Problem requirements
All of the data needs to come back exactly as written.

══ Extracted records

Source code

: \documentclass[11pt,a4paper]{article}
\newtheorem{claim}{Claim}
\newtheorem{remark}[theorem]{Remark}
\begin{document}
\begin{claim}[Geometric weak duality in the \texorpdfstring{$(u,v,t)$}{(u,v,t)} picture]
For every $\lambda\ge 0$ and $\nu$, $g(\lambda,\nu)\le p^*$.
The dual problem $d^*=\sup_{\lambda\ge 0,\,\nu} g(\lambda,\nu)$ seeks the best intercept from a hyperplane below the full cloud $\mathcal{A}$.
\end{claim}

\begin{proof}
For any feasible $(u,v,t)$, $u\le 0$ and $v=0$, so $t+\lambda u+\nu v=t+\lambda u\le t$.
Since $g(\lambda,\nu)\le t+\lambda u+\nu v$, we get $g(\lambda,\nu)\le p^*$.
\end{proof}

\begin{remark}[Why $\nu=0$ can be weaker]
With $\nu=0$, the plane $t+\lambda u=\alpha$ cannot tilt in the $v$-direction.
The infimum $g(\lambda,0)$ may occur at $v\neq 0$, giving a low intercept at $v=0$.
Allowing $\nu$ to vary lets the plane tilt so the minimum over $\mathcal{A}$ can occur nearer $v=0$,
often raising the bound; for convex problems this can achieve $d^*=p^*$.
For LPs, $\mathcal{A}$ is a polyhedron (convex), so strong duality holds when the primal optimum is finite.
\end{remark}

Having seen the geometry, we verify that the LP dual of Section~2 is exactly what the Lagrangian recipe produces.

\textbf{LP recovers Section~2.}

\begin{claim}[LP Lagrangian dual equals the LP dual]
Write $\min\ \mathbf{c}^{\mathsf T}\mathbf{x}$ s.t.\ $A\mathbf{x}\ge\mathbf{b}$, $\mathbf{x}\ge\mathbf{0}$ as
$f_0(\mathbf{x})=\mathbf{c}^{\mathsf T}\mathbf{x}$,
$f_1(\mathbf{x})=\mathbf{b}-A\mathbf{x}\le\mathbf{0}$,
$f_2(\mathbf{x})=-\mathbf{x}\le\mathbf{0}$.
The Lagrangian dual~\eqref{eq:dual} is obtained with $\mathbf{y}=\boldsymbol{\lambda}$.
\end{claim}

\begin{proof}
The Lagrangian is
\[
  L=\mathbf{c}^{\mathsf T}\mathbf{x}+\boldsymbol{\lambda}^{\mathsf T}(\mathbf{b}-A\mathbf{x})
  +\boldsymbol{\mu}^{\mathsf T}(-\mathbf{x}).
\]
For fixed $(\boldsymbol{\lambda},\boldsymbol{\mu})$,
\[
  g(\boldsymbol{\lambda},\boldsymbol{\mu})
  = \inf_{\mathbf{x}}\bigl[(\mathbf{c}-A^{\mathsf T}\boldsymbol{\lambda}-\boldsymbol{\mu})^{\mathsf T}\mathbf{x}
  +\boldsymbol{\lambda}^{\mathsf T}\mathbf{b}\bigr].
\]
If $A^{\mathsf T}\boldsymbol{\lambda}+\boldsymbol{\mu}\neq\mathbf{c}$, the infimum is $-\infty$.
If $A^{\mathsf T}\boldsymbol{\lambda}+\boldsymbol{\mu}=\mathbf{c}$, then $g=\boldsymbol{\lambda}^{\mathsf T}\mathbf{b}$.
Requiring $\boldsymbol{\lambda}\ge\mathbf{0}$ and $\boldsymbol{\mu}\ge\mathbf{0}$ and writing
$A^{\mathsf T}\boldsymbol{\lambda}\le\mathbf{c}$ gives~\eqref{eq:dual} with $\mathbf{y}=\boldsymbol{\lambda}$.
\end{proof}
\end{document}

════

Answer box
Source code

: \documentclass[11pt,a4paper]{article}
\newtheorem{claim}{Claim}
\newtheorem{remark}[theorem]{Remark}
\begin{document}
\begin{claim}[Geometric weak duality in the \texorpdfstring{$(u,v,t)$}{(u,v,t)} picture]
For every $\lambda\ge 0$ and $\nu$, $g(\lambda,\nu)\le p^*$.
The dual problem $d^*=\sup_{\lambda\ge 0,\,\nu} g(\lambda,\nu)$ seeks the best intercept from a hyperplane below the full cloud $\mathcal{A}$.
\end{claim}

\begin{proof}
For any feasible $(u,v,t)$, $u\le 0$ and $v=0$, so $t+\lambda u+\nu v=t+\lambda u\le t$.
Since $g(\lambda,\nu)\le t+\lambda u+\nu v$, we get $g(\lambda,\nu)\le p^*$.
\end{proof}

\begin{remark}[Why $\nu=0$ can be weaker]
With $\nu=0$, the plane $t+\lambda u=\alpha$ cannot tilt in the $v$-direction.
The infimum $g(\lambda,0)$ may occur at $v\neq 0$, giving a low intercept at $v=0$.
Allowing $\nu$ to vary lets the plane tilt so the minimum over $\mathcal{A}$ can occur nearer $v=0$,
often raising the bound; for convex problems this can achieve $d^*=p^*$.
For LPs, $\mathcal{A}$ is a polyhedron (convex), so strong duality holds when the primal optimum is finite.
\end{remark}

Having seen the geometry, we verify that the LP dual of Section~2 is exactly what the Lagrangian recipe produces.

\textbf{LP recovers Section~2.}

\begin{claim}[LP Lagrangian dual equals the LP dual]
Write $\min\ \mathbf{c}^{\mathsf T}\mathbf{x}$ s.t.\ $A\mathbf{x}\ge\mathbf{b}$, $\mathbf{x}\ge\mathbf{0}$ as
$f_0(\mathbf{x})=\mathbf{c}^{\mathsf T}\mathbf{x}$,
$f_1(\mathbf{x})=\mathbf{b}-A\mathbf{x}\le\mathbf{0}$,
$f_2(\mathbf{x})=-\mathbf{x}\le\mathbf{0}$.
The Lagrangian dual~\eqref{eq:dual} is obtained with $\mathbf{y}=\boldsymbol{\lambda}$.
\end{claim}

\begin{proof}
The Lagrangian is
\[
  L=\mathbf{c}^{\mathsf T}\mathbf{x}+\boldsymbol{\lambda}^{\mathsf T}(\mathbf{b}-A\mathbf{x})
  +\boldsymbol{\mu}^{\mathsf T}(-\mathbf{x}).
\]
For fixed $(\boldsymbol{\lambda},\boldsymbol{\mu})$,
\[
  g(\boldsymbol{\lambda},\boldsymbol{\mu})
  = \inf_{\mathbf{x}}\bigl[(\mathbf{c}-A^{\mathsf T}\boldsymbol{\lambda}-\boldsymbol{\mu})^{\mathsf T}\mathbf{x}
  +\boldsymbol{\lambda}^{\mathsf T}\mathbf{b}\bigr].
\]
If $A^{\mathsf T}\boldsymbol{\lambda}+\boldsymbol{\mu}\neq\mathbf{c}$, the infimum is $-\infty$.
If $A^{\mathsf T}\boldsymbol{\lambda}+\boldsymbol{\mu}=\mathbf{c}$, then $g=\boldsymbol{\lambda}^{\mathsf T}\mathbf{b}$.
Requiring $\boldsymbol{\lambda}\ge\mathbf{0}$ and $\boldsymbol{\mu}\ge\mathbf{0}$ and writing
$A^{\mathsf T}\boldsymbol{\lambda}\le\mathbf{c}$ gives~\eqref{eq:dual} with $\mathbf{y}=\boldsymbol{\lambda}$.
\end{proof}
\end{document}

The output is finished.